2023-09-15 Advection#
Last time#
Variable coefficients
Conservative/divergence form vs non-divergence forms
Verification with discontinuities
Today#
Advection and boundary layers
The (cell) Péclet number and oscillations
Godunov’s Theorem
using Plots
default(linewidth=3)
using LinearAlgebra
function vander(x, k=nothing)
if k === nothing
k = length(x)
end
V = ones(length(x), k)
for j = 2:k
V[:, j] = V[:, j-1] .* x
end
V
end
function fdstencil(source, target, k)
"kth derivative stencil from source to target"
x = source .- target
V = vander(x)
rhs = zero(x)'
rhs[k+1] = factorial(k)
rhs / V
end
function my_spy(A)
cmax = norm(vec(A), Inf)
s = max(1, ceil(120 / size(A, 1)))
spy(A, marker=(:square, s), c=:diverging_rainbow_bgymr_45_85_c67_n256, clims=(-cmax, cmax))
end
function poisson_nondivergence(n, kappa, forcing; leftbc=(0, zero), rightbc=(0, zero), spoints=3)
x = LinRange(-1, 1, n)
L = zeros(n, n)
rhs = forcing.(x)
kappax = kappa.(x)
for i in 2:n-1
jleft = min(max(1, i-spoints÷2), n-spoints+1)
js = jleft : jleft + spoints - 1
kappa_x = fdstencil(x[js], x[i], 1) * kappax[js]
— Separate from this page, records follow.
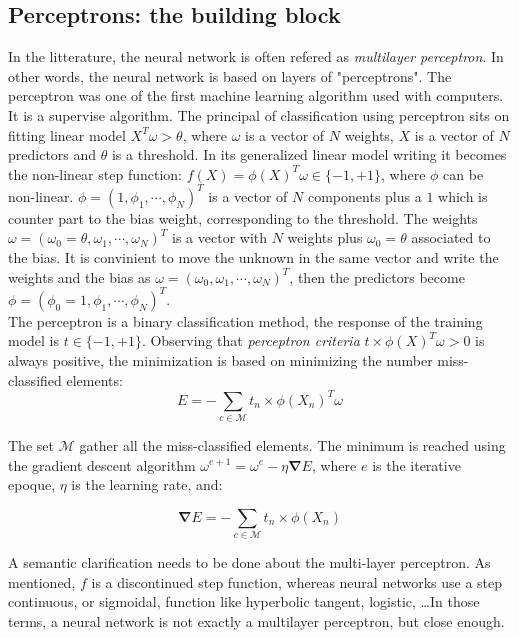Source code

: \documentclass[final, paper=letter,5p,times,twocolumn]{elsarticle}
\begin{document}
\subsection{Perceptrons: the building block}
In the litterature, the neural network is often refered as {\it multilayer perceptron}. In other words, the neural network is based on layers of "perceptrons". The perceptron was one of the first machine learning algorithm used with computers. It is a supervise algorithm. The principal of classification using perceptron sits on fitting linear model $X^{T}\omega > \theta$, where $\omega$ is a vector of $N$ weights, $X$ is a vector of $N$ predictors and $\theta$ is a threshold. In its generalized linear model writing it becomes the non-linear step function: $f(X) = \phi(X)^{T}\omega \in \{-1,+1\}$, where $\phi$ can be non-linear. $\phi = (1, \phi_{1}, \cdots, \phi_{N})^{T}$ is a vector of $N$ components plus a $1$ which is counter part to the bias weight, corresponding to the threshold. The weights $\omega = (\omega_{0} = \theta, \omega_{1}, \cdots, \omega_{N})^{T}$ is a vector with $N$ weights plus $\omega_{0} = \theta$ associated to the bias. It is convinient to move the unknown in the same vector and write the weights and the bias as $\omega = (\omega_{0}, \omega_{1}, \cdots, \omega_{N})^{T}$, then the predictors become $\phi = (\phi_{0} = 1, \phi_{1}, \cdots, \phi_{N})^{T}$. \\
The perceptron is a binary classification method, the response of the training model is $t \in \{-1,+1\}$. Observing that {\it perceptron criteria} $t \times \phi(X)^{T}\omega > 0$ is always positive, the minimization is based on minimizing the number miss-classified elements: \\

\begin{equation}
E = - \sum_{c \in \mathcal{M}} t_{n} \times \phi(X_{n})^{T}\omega
\label{eq:Optimization_perceptron}
\end{equation}

The set $\mathcal{M}$ gather all the miss-classified elements. The minimum is reached using the gradient descent algorithm $\omega^{e+1} = \omega^{e} - \eta \bm{\nabla} E$, where $e$ is the iterative epoque, $\eta$ is the learning rate, and:

$$
\bm{\nabla} E = - \sum_{c \in \mathcal{M}} t_{n} \times \phi(X_{n})
$$

A semantic clarification needs to be done about the multi-layer perceptron. As mentioned, $f$ is a discontinued step function, whereas neural networks use a step continuous, or sigmoidal, function like hyperbolic tangent, logistic, \dots In those terms, a neural network is not exactly a multilayer perceptron, but close enough.
\end{document}
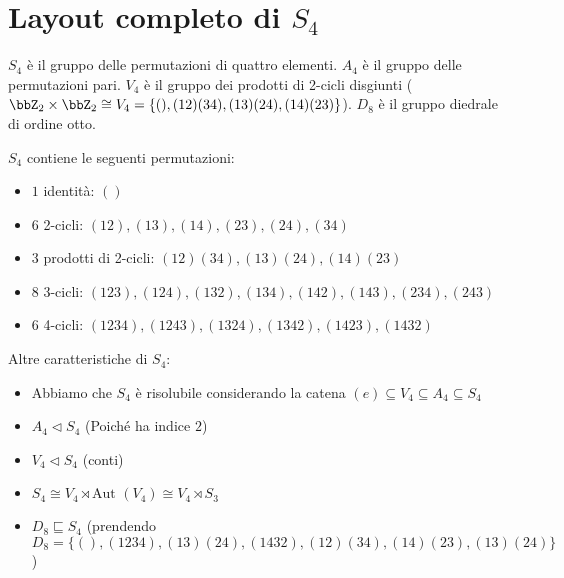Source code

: \documentclass[a4paper,NoNotes,GeneralMath]{stdmdoc}
\newcommand{\sgr}{\sqsubseteq}
\newcommand{\nrm}{\lhd}
\newcommand{\Aut}{\text{Aut }}
\begin{document}
	\section*{Layout completo di $S_4$}
	$S_4$ è il gruppo delle permutazioni di quattro elementi. $A_4$ è il gruppo delle permutazioni pari. $V_4$ è il gruppo dei prodotti di 2-cicli disgiunti ($\bbZ_{2}\times \bbZ_{2} \cong V_4 = \{(), (12)(34), (13)(24), (14)(23)\}$). $D_8$ è il gruppo diedrale di ordine otto.

	$S_4$ contiene le seguenti permutazioni:
	\begin{itemize}
		\item $1$ identità: $()$
		\item $6$ 2-cicli: $(12), (13), (14), (23), (24), (34)$
		\item $3$ prodotti di 2-cicli: $(12)(34), (13)(24), (14)(23)$
		\item $8$ 3-cicli: $(123), (124), (132), (134), (142), (143), (234), (243)$
		\item $6$ 4-cicli: $(1234), (1243), (1324), (1342), (1423), (1432)$
	\end{itemize}

	Altre caratteristiche di $S_4$:
	\begin{itemize}
		\item Abbiamo che $S_4$ è risolubile considerando la catena $(e) \subseteq V_4 \subseteq A_4 \subseteq S_4$
		\item $A_4 \nrm S_4$ (Poiché ha indice $2$)
		\item $V_4 \nrm S_4$ (conti)
		\item $S_4 \cong V_4 \rtimes \Aut(V_4) \cong V_4 \rtimes S_3$
		\item $D_8 \sgr S_4$ (prendendo $D_8 = \{(), (1234), (13)(24), (1432), (12)(34), (14)(23), (13)(24)\}$)
	\end{itemize}
\end{document}
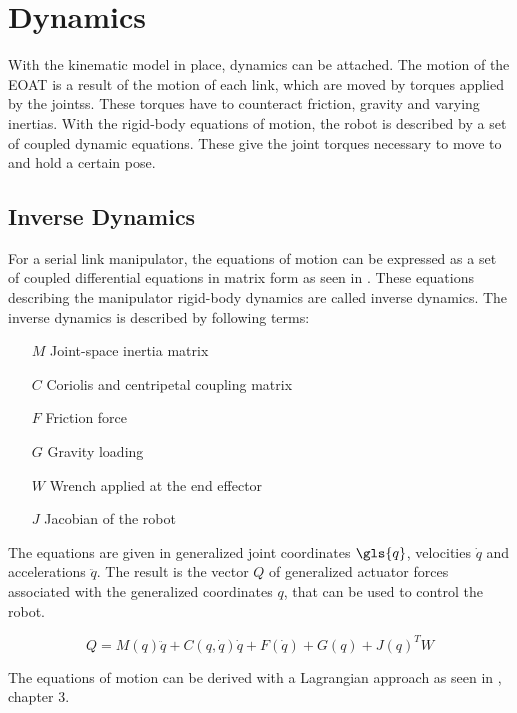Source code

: \section{Dynamics}

With the kinematic model in place, dynamics can be attached. The motion of the \ac{EOAT} is a result of the motion of each link, which are moved by torques applied by the \glspl{joints}. These torques have to counteract friction, gravity and varying inertias.
With the rigid-body equations of motion, the robot is described by a set of coupled dynamic equations. These give the joint torques necessary to move to and hold a certain pose.

\subsection{Inverse Dynamics}

For a serial link manipulator, the equations of motion can be expressed as a set of coupled differential equations in matrix form as seen in . These equations describing the manipulator rigid-body dynamics are called inverse dynamics.
The inverse dynamics is described by following terms:
\begin{itemize}
	\item[$ M $] Joint-space inertia matrix
	\item[$ C $] Coriolis and centripetal coupling matrix
	\item[$ F $] Friction force
	\item[$ G $] Gravity loading
	\item[$ W $] Wrench applied at the end effector
	\item[$ J $] Jacobian of the robot
\end{itemize}
The equations are given in generalized joint coordinates $\gls{q}$, velocities $\dot{q}$ and accelerations $\ddot{q}$.
The result is the vector $Q$ of generalized actuator forces associated with the generalized coordinates $ q$, that can be used to control the robot.

\begin{equation}\label{eq:RBeqMot}
	Q=M(q)\ddot{q}+C(q,\dot{q})\dot{q}+F(\dot{q})+G(q)+J(q)^TW
\end{equation}

The equations of motion can be derived with a Lagrangian approach as seen in \cite{MathIntroRobManip}, chapter 3.

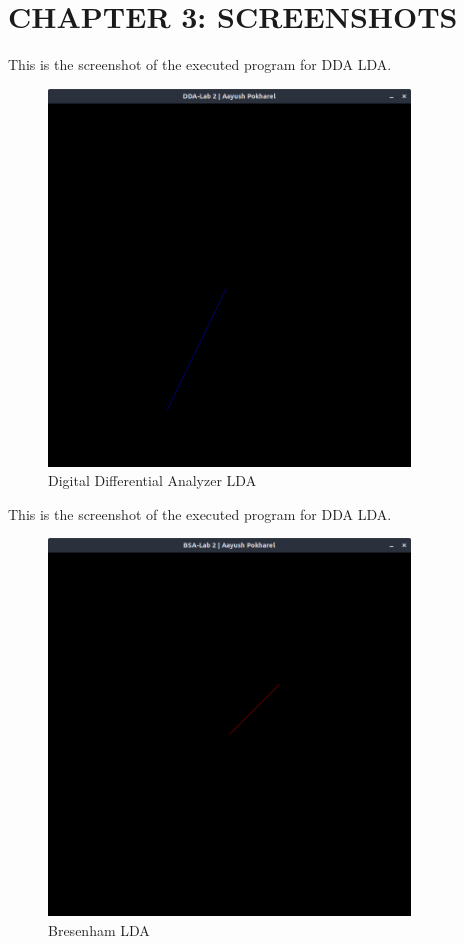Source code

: \documentclass[12pt]{article}
\begin{document}
\clearpage
\section{CHAPTER 3: SCREENSHOTS}
This is the screenshot of the executed program for DDA LDA.
\begin{figure}[h]
    \centerline{\includegraphics[height=100mm]{DDA.png}}
    \caption{Digital Differential Analyzer LDA}
    \label{fig}
\end{figure}
\clearpage
This is the screenshot of the executed program for DDA LDA.
\begin{figure}[h]
    \centerline{\includegraphics[height=100mm]{BSA.png}}
    \caption{Bresenham LDA}
    \label{fig}
\end{figure}
\end{document}
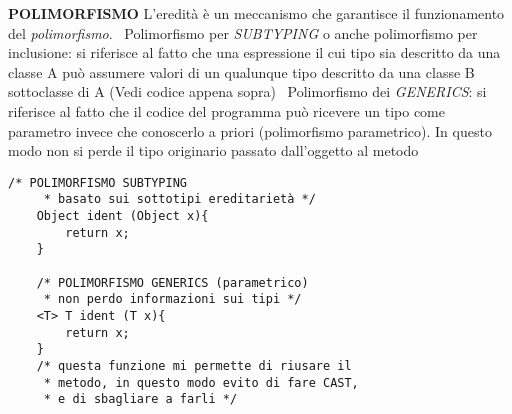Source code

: \noindent \textbf{POLIMORFISMO} \newline
L'eredità è un meccanismo che garantisce il funzionamento del \textit{polimorfismo}.\newline
\textbullet\ Polimorfismo per \textit{SUBTYPING} o anche polimorfismo per inclusione: si riferisce al fatto che una espressione il cui tipo sia descritto da una classe A può assumere valori di un qualunque tipo descritto da una classe B sottoclasse di A (Vedi codice appena sopra)\newline 
\textbullet\ Polimorfismo dei \textit{GENERICS}: si riferisce al fatto che il codice del programma può ricevere un tipo come parametro invece che conoscerlo a priori (polimorfismo parametrico). In questo modo non si perde il tipo originario passato dall'oggetto al metodo \newline
\begin{lstlisting}[basicstyle=\small,]
	/* POLIMORFISMO SUBTYPING
	 * basato sui sottotipi ereditarietà */
	Object ident (Object x){
		return x;
	}

	/* POLIMORFISMO GENERICS (parametrico)
	 * non perdo informazioni sui tipi */
	<T> T ident (T x){
		return x;
	}
	/* questa funzione mi permette di riusare il 
	 * metodo, in questo modo evito di fare CAST,
	 * e di sbagliare a farli */
\end{lstlisting}

\newpage

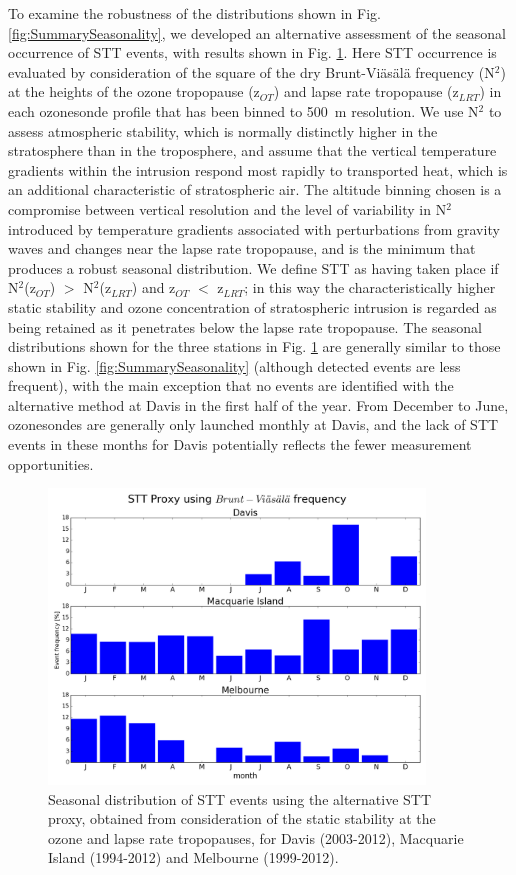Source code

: \documentclass[acp, manuscript]{copernicus} %
\begin{document}
  To examine the robustness of the distributions shown in Fig. \ref{fig:SummarySeasonality}, we developed an alternative assessment of the seasonal occurrence of STT events, with results shown in Fig. \ref{fig:AndrewProxySTT}.
  Here STT occurrence is evaluated by consideration of the square of the dry Brunt-Viäsälä frequency (N$^2$) at the heights of the ozone tropopause (z$_{OT}$) and lapse rate tropopause (z$_{LRT}$) in each ozonesonde profile that has been binned to 500~m resolution.
  We use N$^2$ to assess atmospheric stability, which is normally distinctly higher in the stratosphere than in the troposphere, and assume that the vertical temperature gradients within the intrusion respond most rapidly to transported heat, which is an additional characteristic of stratospheric air.
  The altitude binning chosen is a compromise between vertical resolution and the level of variability in N$^2$ introduced by temperature gradients associated with perturbations from gravity waves and changes near the lapse rate tropopause, and is the minimum that produces a robust seasonal distribution.
  We define STT as having taken place if N$^2$(z$_{OT}$) $>$ N$^2$(z$_{LRT}$) and z$_{OT}$ $<$ z$_{LRT}$; in this way the characteristically higher static stability and ozone concentration of stratospheric intrusion is regarded as being retained as it penetrates below the lapse rate tropopause. 
  The seasonal distributions shown for the three stations in Fig. \ref{fig:AndrewProxySTT} are generally similar to those shown in Fig. \ref{fig:SummarySeasonality} (although detected events are less frequent), with the main exception that no events are identified with the alternative method at Davis in the first half of the year.
  From December to June, ozonesondes are generally only launched monthly at Davis, and the lack of STT events in these months for Davis potentially reflects the fewer measurement opportunities.

  \begin{figure}[t]
    \includegraphics[width=10cm]{figures/AndrewProxySTT.png}
    \caption{Seasonal distribution of STT events using the alternative STT proxy, obtained from consideration of the static stability at the ozone and lapse rate tropopauses, for Davis (2003-2012), Macquarie Island (1994-2012) and Melbourne (1999-2012).}
    \label{fig:AndrewProxySTT}

  \end{figure}
\end{document}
L[i, js] = -fdstencil(x[js], x[i], 2) .* kappax[i] - fdstencil(x[js], x[i], 1) * kappa_x
end
L[1,1:spoints] = fdstencil(x[1:spoints], x[1], leftbc[1])
if leftbc[1] == 1
L[1, :] *= kappax[1]
end
L[n,n-spoints+1:n] = fdstencil(x[n-spoints+1:n], x[n], rightbc[1])
if rightbc[1] == 1
L[n, :] *= kappax[n]
end
rhs[1] = leftbc[2](x[1])
rhs[n] = rightbc[2](x[n])
x, L, rhs
end
function poisson_conservative(n, kappa, forcing; leftbc=(0, zero), rightbc=(0, zero))
x = LinRange(-1, 1, n)
xstag = (x[1:end-1] + x[2:end]) / 2
L = zeros(n, n)
rhs = forcing.(x)
kappa_stag = kappa.(xstag)
for i in 2:n-1
flux_L = kappa_stag[i-1] * fdstencil(x[i-1:i], xstag[i-1], 1)
flux_R = kappa_stag[i] * fdstencil(x[i:i+1], xstag[i], 1)
js = i-1:i+1
weights = -fdstencil(xstag[i-1:i], x[i], 1)
L[i, i-1:i+1] = weights[1] * [flux_L..., 0] + weights[2] * [0, flux_R...]
end
if leftbc[1] == 0
L[1, 1] = 1
rhs[1] = leftbc[2](x[1])
rhs[2:end] -= L[2:end, 1] * rhs[1]
L[2:end, 1] .= 0
end
if rightbc[1] == 0
L[end,end] = 1
rhs[end] = rightbc[2](x[end])
rhs[1:end-1] -= L[1:end-1,end] * rhs[end]
L[1:end-1,end] .= 0
end
x, L, rhs
end
CosRange(a, b, n) = (a + b)/2 .+ (b - a)/2 * cos.(LinRange(-pi, 0, n))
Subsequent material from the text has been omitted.